**GIVEN RECORDS:**
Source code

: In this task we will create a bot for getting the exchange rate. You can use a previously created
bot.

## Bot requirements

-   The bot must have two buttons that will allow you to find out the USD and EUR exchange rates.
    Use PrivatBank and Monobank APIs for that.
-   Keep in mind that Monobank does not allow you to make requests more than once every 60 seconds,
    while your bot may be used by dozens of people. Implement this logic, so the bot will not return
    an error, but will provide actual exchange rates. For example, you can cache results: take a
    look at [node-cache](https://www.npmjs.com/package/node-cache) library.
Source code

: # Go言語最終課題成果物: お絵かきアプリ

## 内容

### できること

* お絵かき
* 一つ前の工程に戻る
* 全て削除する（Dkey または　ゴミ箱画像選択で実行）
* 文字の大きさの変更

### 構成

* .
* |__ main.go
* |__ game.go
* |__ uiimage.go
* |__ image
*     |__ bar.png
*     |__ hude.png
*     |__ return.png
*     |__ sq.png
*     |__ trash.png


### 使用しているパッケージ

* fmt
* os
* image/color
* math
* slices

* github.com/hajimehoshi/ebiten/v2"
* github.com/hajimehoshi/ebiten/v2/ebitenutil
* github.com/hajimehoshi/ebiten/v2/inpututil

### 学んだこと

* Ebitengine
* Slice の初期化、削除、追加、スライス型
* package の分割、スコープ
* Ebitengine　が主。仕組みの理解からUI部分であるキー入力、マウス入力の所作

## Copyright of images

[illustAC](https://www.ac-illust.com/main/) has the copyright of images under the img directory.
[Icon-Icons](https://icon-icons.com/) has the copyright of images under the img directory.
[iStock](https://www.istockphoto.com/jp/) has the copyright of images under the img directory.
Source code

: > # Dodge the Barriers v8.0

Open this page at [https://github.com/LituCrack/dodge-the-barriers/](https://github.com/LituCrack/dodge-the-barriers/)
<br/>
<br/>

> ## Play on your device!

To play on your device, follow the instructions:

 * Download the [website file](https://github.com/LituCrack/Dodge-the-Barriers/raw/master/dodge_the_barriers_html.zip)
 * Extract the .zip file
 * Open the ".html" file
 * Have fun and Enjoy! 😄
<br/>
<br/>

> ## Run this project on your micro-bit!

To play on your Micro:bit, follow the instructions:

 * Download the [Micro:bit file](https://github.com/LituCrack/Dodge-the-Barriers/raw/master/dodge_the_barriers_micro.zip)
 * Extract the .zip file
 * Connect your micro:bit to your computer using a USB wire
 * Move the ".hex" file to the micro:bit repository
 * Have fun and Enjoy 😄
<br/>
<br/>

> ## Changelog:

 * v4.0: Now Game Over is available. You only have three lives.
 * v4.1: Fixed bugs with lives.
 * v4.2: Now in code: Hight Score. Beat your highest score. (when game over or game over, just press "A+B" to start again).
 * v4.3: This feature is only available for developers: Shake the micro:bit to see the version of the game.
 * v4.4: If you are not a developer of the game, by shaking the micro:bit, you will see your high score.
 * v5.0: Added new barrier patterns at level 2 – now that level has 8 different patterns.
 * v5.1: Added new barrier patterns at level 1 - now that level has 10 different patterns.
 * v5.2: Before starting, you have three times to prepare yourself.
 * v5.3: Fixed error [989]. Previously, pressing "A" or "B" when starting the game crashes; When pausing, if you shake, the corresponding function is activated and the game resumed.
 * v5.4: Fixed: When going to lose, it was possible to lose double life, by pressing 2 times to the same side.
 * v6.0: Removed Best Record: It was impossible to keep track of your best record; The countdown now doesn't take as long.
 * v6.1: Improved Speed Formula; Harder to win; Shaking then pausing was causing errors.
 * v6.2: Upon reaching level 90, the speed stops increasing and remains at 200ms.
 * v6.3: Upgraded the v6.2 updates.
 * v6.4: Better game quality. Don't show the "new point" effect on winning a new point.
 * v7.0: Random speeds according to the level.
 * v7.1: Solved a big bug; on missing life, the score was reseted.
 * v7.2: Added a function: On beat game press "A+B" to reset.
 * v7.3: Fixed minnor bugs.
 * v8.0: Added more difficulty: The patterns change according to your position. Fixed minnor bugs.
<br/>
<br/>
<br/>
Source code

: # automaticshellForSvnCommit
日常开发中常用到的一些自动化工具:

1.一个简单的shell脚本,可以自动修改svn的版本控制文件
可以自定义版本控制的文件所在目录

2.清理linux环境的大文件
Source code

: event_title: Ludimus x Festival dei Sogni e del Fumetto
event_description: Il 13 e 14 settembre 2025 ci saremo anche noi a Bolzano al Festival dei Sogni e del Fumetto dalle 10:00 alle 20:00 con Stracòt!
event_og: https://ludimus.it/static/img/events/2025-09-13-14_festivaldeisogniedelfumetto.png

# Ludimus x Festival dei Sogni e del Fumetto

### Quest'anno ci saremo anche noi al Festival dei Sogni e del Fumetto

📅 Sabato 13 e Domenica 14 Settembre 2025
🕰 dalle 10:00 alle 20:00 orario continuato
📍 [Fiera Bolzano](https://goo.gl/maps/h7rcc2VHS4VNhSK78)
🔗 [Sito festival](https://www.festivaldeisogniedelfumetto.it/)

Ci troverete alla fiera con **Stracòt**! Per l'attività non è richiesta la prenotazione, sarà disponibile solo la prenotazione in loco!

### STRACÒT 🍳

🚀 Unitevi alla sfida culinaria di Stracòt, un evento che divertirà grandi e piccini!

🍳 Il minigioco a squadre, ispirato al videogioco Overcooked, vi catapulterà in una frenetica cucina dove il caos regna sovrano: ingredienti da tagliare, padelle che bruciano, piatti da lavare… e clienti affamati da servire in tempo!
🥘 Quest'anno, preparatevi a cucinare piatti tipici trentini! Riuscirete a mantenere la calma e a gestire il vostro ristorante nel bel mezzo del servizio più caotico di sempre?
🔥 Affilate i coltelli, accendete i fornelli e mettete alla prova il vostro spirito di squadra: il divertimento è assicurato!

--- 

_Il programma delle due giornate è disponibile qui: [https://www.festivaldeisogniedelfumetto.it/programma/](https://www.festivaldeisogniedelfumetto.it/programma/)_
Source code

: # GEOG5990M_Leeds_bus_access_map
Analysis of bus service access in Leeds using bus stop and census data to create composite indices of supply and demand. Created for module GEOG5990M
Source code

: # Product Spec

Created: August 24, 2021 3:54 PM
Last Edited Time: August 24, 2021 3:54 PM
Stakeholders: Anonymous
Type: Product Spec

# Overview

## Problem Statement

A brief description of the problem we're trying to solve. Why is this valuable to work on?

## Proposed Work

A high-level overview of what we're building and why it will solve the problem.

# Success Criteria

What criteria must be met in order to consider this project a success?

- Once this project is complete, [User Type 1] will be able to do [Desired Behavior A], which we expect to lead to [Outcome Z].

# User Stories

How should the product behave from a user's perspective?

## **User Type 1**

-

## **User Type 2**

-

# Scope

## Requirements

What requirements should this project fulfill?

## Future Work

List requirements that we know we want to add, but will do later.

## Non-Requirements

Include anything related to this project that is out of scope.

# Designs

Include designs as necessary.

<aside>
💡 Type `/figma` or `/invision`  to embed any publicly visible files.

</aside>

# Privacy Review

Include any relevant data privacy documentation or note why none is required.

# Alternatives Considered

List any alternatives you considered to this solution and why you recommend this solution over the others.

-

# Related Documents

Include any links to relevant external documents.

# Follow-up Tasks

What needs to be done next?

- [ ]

**WORK TO COMPLETE:**
Give back, exactly as written, the stretch from the line with "# Go言語最終課題成果物: お絵かきアプリ" through the line with "the micro:bit repository", and no other lines from the records above.

**RESULT FOR THIS TASK:**
: # Go言語最終課題成果物: お絵かきアプリ

## 内容

### できること

* お絵かき
* 一つ前の工程に戻る
* 全て削除する（Dkey または　ゴミ箱画像選択で実行）
* 文字の大きさの変更

### 構成

* .
* |__ main.go
* |__ game.go
* |__ uiimage.go
* |__ image
*     |__ bar.png
*     |__ hude.png
*     |__ return.png
*     |__ sq.png
*     |__ trash.png


### 使用しているパッケージ

* fmt
* os
* image/color
* math
* slices

* github.com/hajimehoshi/ebiten/v2"
* github.com/hajimehoshi/ebiten/v2/ebitenutil
* github.com/hajimehoshi/ebiten/v2/inpututil

### 学んだこと

* Ebitengine
* Slice の初期化、削除、追加、スライス型
* package の分割、スコープ
* Ebitengine　が主。仕組みの理解からUI部分であるキー入力、マウス入力の所作

## Copyright of images

[illustAC](https://www.ac-illust.com/main/) has the copyright of images under the img directory.
[Icon-Icons](https://icon-icons.com/) has the copyright of images under the img directory.
[iStock](https://www.istockphoto.com/jp/) has the copyright of images under the img directory.
Source code

: > # Dodge the Barriers v8.0

Open this page at [https://github.com/LituCrack/dodge-the-barriers/](https://github.com/LituCrack/dodge-the-barriers/)
<br/>
<br/>

> ## Play on your device!

To play on your device, follow the instructions:

 * Download the [website file](https://github.com/LituCrack/Dodge-the-Barriers/raw/master/dodge_the_barriers_html.zip)
 * Extract the .zip file
 * Open the ".html" file
 * Have fun and Enjoy! 😄
<br/>
<br/>

> ## Run this project on your micro-bit!

To play on your Micro:bit, follow the instructions:

 * Download the [Micro:bit file](https://github.com/LituCrack/Dodge-the-Barriers/raw/master/dodge_the_barriers_micro.zip)
 * Extract the .zip file
 * Connect your micro:bit to your computer using a USB wire
 * Move the ".hex" file to the micro:bit repository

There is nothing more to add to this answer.